Ева ещё днём по телефону договорилась с Юлькой и Димкой Кратовым, что они приедут в Ниццу ближе к ночи, чтобы посидеть вместе в каком-нибудь клубе.
Девушка спешно натягивала светлые лёгкие джинсы, как в дверь номера вдруг постучали. Быстро одев открытый ярко-зелёный топ, а на него невесомую прозрачную кофточку, которая смягчала цвет топа, Ева без опаски распахнула дверь и на пороге увидела футляр от саксофона, забытый у тех людей в Ницце. Она от неожиданности вздрогнула и хотела уже захлопнуть дверь, но подумала: «Может, всё-таки его просто вернули?» Девушка подняла футляр и, затворив дверь, открыла его, чтобы поместить туда саксофон. Но на дне футляра лежала чёрная роза с отпечатанной запиской: «Ты помнишь, что обещала? Сегодня я найду тебя в Ницце. Время пришло. Будь умницей. Анна». Ева опустилась на краешек стула, бесовский огонек сверкнул в ее глазах. Раздался телефонный звонок.

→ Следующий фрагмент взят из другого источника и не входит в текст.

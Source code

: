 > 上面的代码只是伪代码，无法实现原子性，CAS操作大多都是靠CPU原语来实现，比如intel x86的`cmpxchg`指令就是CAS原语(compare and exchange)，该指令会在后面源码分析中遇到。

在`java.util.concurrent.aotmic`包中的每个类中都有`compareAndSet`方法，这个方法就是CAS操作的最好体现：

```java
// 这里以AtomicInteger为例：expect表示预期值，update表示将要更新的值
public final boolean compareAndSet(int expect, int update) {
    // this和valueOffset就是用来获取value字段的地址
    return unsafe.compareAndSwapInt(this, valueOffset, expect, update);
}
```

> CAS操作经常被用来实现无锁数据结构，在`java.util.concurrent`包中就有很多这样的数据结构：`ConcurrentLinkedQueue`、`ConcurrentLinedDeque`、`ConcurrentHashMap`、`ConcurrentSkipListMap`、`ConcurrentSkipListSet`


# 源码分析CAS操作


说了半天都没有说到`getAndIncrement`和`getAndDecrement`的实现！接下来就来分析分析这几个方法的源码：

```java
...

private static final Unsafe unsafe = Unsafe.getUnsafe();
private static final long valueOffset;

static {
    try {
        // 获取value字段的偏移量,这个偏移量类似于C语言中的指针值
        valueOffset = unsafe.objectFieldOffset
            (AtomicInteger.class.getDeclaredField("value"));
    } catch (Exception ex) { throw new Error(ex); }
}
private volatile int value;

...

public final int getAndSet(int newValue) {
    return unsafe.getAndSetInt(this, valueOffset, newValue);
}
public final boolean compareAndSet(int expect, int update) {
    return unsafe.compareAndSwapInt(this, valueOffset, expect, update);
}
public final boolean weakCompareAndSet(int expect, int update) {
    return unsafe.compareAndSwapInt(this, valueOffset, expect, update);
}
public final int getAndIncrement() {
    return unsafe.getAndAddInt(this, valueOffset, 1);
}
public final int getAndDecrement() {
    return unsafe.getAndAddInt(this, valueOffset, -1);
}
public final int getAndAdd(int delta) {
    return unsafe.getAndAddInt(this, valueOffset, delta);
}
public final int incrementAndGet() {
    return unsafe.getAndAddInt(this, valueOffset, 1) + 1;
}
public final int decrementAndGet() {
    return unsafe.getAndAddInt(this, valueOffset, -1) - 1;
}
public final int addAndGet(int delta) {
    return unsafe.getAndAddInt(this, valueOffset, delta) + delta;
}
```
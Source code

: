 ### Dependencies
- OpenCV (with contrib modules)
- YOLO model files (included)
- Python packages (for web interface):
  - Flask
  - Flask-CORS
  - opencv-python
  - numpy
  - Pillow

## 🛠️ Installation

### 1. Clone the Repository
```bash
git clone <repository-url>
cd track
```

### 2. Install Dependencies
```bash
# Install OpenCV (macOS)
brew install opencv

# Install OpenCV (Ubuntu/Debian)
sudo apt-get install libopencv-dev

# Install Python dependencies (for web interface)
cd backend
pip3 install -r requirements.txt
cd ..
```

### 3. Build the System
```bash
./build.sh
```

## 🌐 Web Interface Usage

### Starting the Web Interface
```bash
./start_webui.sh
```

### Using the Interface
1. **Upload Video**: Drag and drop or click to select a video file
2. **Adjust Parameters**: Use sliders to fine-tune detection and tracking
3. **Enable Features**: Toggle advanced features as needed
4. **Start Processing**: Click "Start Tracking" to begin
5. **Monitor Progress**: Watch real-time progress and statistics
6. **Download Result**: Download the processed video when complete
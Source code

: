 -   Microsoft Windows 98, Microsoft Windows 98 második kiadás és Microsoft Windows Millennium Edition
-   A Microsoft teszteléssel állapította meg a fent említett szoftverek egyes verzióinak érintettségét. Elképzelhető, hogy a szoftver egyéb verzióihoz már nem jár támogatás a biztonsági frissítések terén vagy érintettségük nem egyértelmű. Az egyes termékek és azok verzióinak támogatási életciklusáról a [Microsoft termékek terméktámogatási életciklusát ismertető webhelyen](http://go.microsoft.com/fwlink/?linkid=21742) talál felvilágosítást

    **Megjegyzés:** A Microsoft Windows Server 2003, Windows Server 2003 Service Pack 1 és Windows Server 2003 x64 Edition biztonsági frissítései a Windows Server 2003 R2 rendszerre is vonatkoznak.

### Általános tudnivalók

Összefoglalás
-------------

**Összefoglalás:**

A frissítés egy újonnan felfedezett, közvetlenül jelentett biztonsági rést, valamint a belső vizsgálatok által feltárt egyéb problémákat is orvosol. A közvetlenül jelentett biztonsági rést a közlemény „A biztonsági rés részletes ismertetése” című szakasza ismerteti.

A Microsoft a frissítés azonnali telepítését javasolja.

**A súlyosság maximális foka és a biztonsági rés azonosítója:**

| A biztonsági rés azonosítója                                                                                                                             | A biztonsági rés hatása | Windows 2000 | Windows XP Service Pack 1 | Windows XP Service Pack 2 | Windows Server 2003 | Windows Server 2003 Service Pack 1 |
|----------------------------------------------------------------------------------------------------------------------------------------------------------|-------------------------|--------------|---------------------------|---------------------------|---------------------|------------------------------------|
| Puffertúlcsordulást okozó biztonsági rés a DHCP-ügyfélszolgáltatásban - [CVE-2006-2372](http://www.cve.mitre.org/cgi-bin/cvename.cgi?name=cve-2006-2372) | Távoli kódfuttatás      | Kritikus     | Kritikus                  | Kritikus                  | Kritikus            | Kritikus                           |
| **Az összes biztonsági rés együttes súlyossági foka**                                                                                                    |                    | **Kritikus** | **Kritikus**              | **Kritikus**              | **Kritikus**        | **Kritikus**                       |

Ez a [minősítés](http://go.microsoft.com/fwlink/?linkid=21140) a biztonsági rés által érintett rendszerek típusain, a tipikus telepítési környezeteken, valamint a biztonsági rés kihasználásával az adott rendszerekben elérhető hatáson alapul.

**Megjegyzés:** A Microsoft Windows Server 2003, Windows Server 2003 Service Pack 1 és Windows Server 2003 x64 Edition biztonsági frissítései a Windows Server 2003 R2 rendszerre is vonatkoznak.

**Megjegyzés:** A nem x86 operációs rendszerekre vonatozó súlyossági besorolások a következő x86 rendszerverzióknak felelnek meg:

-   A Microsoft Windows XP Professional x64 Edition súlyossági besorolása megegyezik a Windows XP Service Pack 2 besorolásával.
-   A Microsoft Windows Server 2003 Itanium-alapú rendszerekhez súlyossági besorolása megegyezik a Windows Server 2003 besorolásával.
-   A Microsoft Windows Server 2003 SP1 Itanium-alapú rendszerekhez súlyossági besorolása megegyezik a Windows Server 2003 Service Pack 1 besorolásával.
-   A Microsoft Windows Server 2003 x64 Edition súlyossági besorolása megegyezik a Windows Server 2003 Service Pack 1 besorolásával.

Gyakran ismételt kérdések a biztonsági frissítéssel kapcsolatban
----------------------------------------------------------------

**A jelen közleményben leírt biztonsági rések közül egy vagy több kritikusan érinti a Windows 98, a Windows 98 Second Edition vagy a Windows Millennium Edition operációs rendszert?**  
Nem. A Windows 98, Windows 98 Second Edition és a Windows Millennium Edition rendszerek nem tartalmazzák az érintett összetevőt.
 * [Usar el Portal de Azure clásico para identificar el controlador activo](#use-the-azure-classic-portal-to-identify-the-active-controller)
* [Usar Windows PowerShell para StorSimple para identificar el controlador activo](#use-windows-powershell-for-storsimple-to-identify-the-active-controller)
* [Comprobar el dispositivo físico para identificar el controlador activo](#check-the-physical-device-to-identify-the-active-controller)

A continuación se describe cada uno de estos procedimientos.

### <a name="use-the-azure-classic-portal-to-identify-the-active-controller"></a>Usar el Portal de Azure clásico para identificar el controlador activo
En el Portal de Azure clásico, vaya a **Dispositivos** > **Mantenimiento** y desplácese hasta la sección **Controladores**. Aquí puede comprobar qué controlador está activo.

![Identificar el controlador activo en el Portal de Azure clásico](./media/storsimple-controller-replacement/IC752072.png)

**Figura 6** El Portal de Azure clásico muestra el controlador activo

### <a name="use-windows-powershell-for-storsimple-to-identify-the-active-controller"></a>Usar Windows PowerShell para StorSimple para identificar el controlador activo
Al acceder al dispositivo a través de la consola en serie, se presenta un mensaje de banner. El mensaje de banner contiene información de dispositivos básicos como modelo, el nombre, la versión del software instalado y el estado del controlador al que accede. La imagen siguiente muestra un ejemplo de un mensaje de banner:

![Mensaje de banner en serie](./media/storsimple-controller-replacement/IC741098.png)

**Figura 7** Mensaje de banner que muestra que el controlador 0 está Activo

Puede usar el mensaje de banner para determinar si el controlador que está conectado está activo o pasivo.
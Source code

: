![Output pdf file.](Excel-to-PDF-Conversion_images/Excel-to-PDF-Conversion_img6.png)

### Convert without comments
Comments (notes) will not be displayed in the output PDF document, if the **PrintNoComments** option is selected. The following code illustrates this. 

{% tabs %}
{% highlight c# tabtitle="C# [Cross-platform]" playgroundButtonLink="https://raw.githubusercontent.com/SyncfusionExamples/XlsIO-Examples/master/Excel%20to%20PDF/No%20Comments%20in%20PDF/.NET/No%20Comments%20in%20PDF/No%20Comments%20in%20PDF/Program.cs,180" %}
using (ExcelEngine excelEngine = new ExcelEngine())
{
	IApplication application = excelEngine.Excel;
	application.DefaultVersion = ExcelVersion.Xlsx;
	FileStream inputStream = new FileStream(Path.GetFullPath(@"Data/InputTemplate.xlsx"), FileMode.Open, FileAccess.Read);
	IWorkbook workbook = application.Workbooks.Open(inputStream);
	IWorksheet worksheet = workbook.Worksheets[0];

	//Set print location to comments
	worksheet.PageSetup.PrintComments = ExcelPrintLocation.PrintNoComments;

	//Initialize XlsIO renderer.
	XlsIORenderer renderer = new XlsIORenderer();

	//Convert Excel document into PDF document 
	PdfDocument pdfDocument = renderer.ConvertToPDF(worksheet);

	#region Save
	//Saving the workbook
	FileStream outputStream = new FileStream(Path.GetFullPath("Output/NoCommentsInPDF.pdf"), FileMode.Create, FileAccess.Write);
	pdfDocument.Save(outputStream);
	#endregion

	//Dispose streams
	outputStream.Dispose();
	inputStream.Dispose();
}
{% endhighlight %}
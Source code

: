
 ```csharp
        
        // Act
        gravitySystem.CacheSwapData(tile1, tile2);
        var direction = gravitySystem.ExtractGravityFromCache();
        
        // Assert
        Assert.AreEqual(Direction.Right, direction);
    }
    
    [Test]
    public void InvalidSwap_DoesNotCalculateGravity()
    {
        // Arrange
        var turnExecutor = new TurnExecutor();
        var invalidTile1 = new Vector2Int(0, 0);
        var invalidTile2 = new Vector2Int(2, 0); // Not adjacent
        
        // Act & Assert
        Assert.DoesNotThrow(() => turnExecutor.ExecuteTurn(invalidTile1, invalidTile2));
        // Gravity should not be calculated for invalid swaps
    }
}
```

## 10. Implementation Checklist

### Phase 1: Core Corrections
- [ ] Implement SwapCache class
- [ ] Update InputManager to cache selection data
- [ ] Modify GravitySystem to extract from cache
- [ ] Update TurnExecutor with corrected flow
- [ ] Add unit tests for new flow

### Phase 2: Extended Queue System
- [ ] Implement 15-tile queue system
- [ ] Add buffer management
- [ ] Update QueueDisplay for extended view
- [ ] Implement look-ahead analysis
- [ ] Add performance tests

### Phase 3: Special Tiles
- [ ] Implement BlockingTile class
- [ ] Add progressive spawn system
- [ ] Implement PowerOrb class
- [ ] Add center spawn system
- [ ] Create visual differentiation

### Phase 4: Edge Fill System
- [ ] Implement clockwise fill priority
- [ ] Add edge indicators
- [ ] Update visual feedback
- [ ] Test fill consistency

— Ева, поторопись! — услышала она голос Михаэля.
— Я выйду через пять минут.
Надев белые сабо на небольшой платформе с каблучком, и взяв футляр с саксофоном, Ева покинула номер.
По дороге к Казино девушка воткнула в обшивку рекламного щита ни в чём не повинную чёрную розу. Она уже стремительно приближалась к месту встречи, а тёплый ветер ещё гонял скомканную записку по тротуарной плитке возле отеля, пока чья-то рука не подняла листок.
Ева подлетела к машине, когда все мужчины были в сборе и ждали только её. Даниэль, как и обещал, был за рулём новенькой белой Ламборджини с открытым верхом. Это глянцевое чудо собрало много зевак, владельцев других престижных и дорогих авто. «Ламбо» скорее была похожа на истребитель, а суперсовременный дизайн приглашал в салон именно Еву и Михаэля в их демократичных светлых джинсах. Усадив девушку на переднее сидение, Михаэль, легко перемахнув через борт, опустился рядом с Аркадием Борисовичем, которому больше подошёл бы Rolls-Royce.
— Эх, где наша не пропадала! — довольно кряхтя, отреагировал Аркадий Борисович, когда машина плавно тронулась с места и стала набирать ход.
— Здесь двигатель 650 лошадиных сил, работающий в паре с шестискоростной трансмиссией. Вместе они разгонят нас до сотни всего за три с половиной секунды, — рассказывал Даниэль.
Он выехал на супермашине за пределы Монако и уступил место водителя Михаэлю. Чмокнув Еву в щёчку, тот уверенно повёл «Ламбо» в Ниццу, будто делал это не в первый раз, но было видно, как он получает истинное наслаждение, находясь за рулём такого автомобиля. Ева едва сдерживала себя, чтобы не нажимать разные кнопочки на панели управления.
Они въехали в Ниццу.
Стремительная «Ламбо» уже несла своих пассажиров по спускающейся ночи до Клуба La Bacarra к друзьям. Туда, где Ева играла в первый день пребывания в Ницце. Дразня своими металлическими формами проезжающие мимо автомобили и прохожих, рассекая тёплый воздух и свет фар, «Ламбо» бесшумно скользила по ночной Ницце.
Михаэль и Ева уже перебрались на задние сидения. Слегка скользя по лицу девушки губами, Михаэль шептал перевод одной песени «Глаза Любви твоим именем зову… Никто: лишь ты и я под лунными небесами…».